1. Talk Openly About the Move
Kids thrive on routine and familiarity, and there are no two ways about it. As such, you need to understand how a sudden decision to move can impact your kids negatively. To that end, the best way to prepare them mentally for moving day is to be open about it.
Because change does not come easy, you will have to provide your kids with as much information as possible. By doing so, they will feel less like the change is being imposed on them. Over time, they may even warm up to the idea of having to relocate.
However, before that can happen, remember that your kids need to be in the know. That is to say, you too must not shy away from any of their questions. Be prepared to answer them to the best of your abilities and remain receptive to your kids’ reactions.
2. Acknowledge Their Feelings
Discussing the move with your kids is likely to result in outbursts of different emotions. And you, as a parent, need to be ready to acknowledge them for what they are — grief.
After all, it is only natural for your kids to grieve. To help them get a better grasp of their emotions, you can provide them with visual cues. That way, you will get an opportunity to understand their mental states and actively support them throughout the process.
For visual cues, all you need is a pen and paper. List the different stages of grief ranging from denial, through anger, bargaining, depression, to acceptance. Then, display the cheat sheet in a visible spot. Encourage your kids to highlight and vocalize how they feel about the move at any given point. Also, make an effort to retain a positive attitude toward their mood swings, regardless of the circumstances.
3. Plan the Move With Them in Mind
Although it is challenging to get all your ducks in a row when relocating, make sure to plan the moving day with your kids’ social life in mind.
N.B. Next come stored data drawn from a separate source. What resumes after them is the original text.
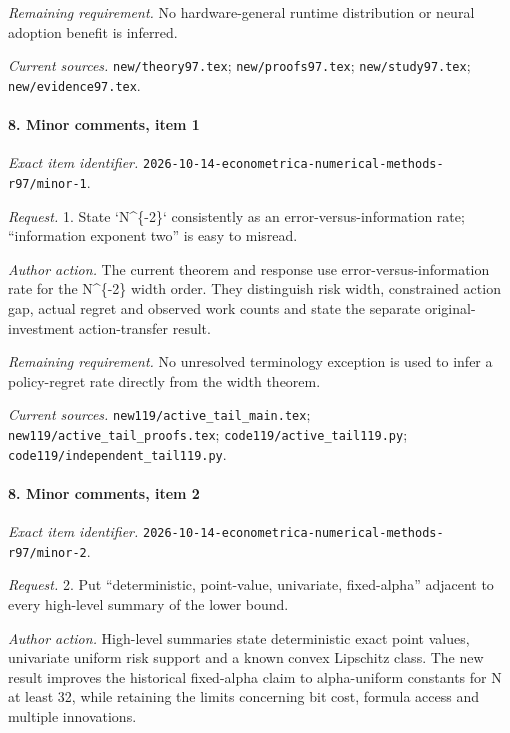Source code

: \par\emph{Remaining requirement.} No hardware-general runtime distribution or neural adoption benefit is inferred.

\par\emph{Current sources.} \nolinkurl{new/theory97.tex}; \nolinkurl{new/proofs97.tex}; \nolinkurl{new/study97.tex}; \nolinkurl{new/evidence97.tex}.

\paragraph{8. Minor comments, item 1}

\emph{Exact item identifier.} \nolinkurl{2026-10-14-econometrica-numerical-methods-r97/minor-1}.

\par\emph{Request.} 1. State `N\textasciicircum{}\{-2\}` consistently as an error-versus-information rate; “information exponent two” is easy to misread.

\par\emph{Author action.} The current theorem and response use error-versus-information rate for the N\textasciicircum{}\{-2\} width order. They distinguish risk width, constrained action gap, actual regret and observed work counts and state the separate original-investment action-transfer result.

\par\emph{Remaining requirement.} No unresolved terminology exception is used to infer a policy-regret rate directly from the width theorem.

\par\emph{Current sources.} \nolinkurl{new119/active_tail_main.tex}; \nolinkurl{new119/active_tail_proofs.tex}; \nolinkurl{code119/active_tail119.py}; \nolinkurl{code119/independent_tail119.py}.

\paragraph{8. Minor comments, item 2}

\emph{Exact item identifier.} \nolinkurl{2026-10-14-econometrica-numerical-methods-r97/minor-2}.

\par\emph{Request.} 2. Put “deterministic, point-value, univariate, fixed-alpha” adjacent to every high-level summary of the lower bound.

\par\emph{Author action.} High-level summaries state deterministic exact point values, univariate uniform risk support and a known convex Lipschitz class. The new result improves the historical fixed-alpha claim to alpha-uniform constants for N at least 32, while retaining the limits concerning bit cost, formula access and multiple innovations.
Since it is bound to take a toll on them one way or another, the best you can do is try minimizing its extent.
In other words, you should plan the move at a time that is beneficial for your kids. To that end, moving in between school years or winter holidays is a good choice. That is to say, your kids will have enough time to engage with their old friends and get to meet new ones after relocating.
Moreover, timing your move correctly will let you familiarize your kids with the new home. Also, you will get to spend some quality time and explore the new location together. Subsequently, your kids will get accustomed to their new surroundings faster and have an easier time integrating into their peers’ social circles. All in all, you should always aim for the smoothest transition possible.
4. Help Them Stay in Touch and Make Memories
Your kids will want to stay in touch with their old friends. Keep an open mind and help them connect with their old pals through social media. And if they are not fond of the digital sphere, encourage them to become pen pals with their old classmates.
Additionally, you can help them prepare for moving day by capturing memories of your old home. Take some pictures before you start packing, make a photo album, or have them journal the whole process. In that way, you’ll instill a positive mindset and your kids will look back at the relocation fondly.
5. Pack Together
Packing is an onerous task. While it requires a lot of organizing and preparation, it does not mean that you should exclude your kids from it. As a matter of fact, you should see that you pack your belongings with them at your side.
For example, having your kids tend to their toys is a good starting point. By doing so, they will become an active participant. This will let them know that you appreciate their presence, efforts, and input.
Ultimately, choosing to pack together with your kids will not only help them shift their perspective but also encourage a positive outlook on the move as a whole.
Your Kids Should Come First
“Taking your kids’ needs into consideration is the best way to go about your moving day,” concludes Zafrani. And we wholeheartedly agree!
In the long run, tending to your kids’ emotional needs is just as important as tending to their physical needs. To ensure that they are mentally prepared for moving day, you can expand on these five tips as you deem fit. To that end, we hope that your kids will get on board painlessly and embrace the relocation sooner rather than later.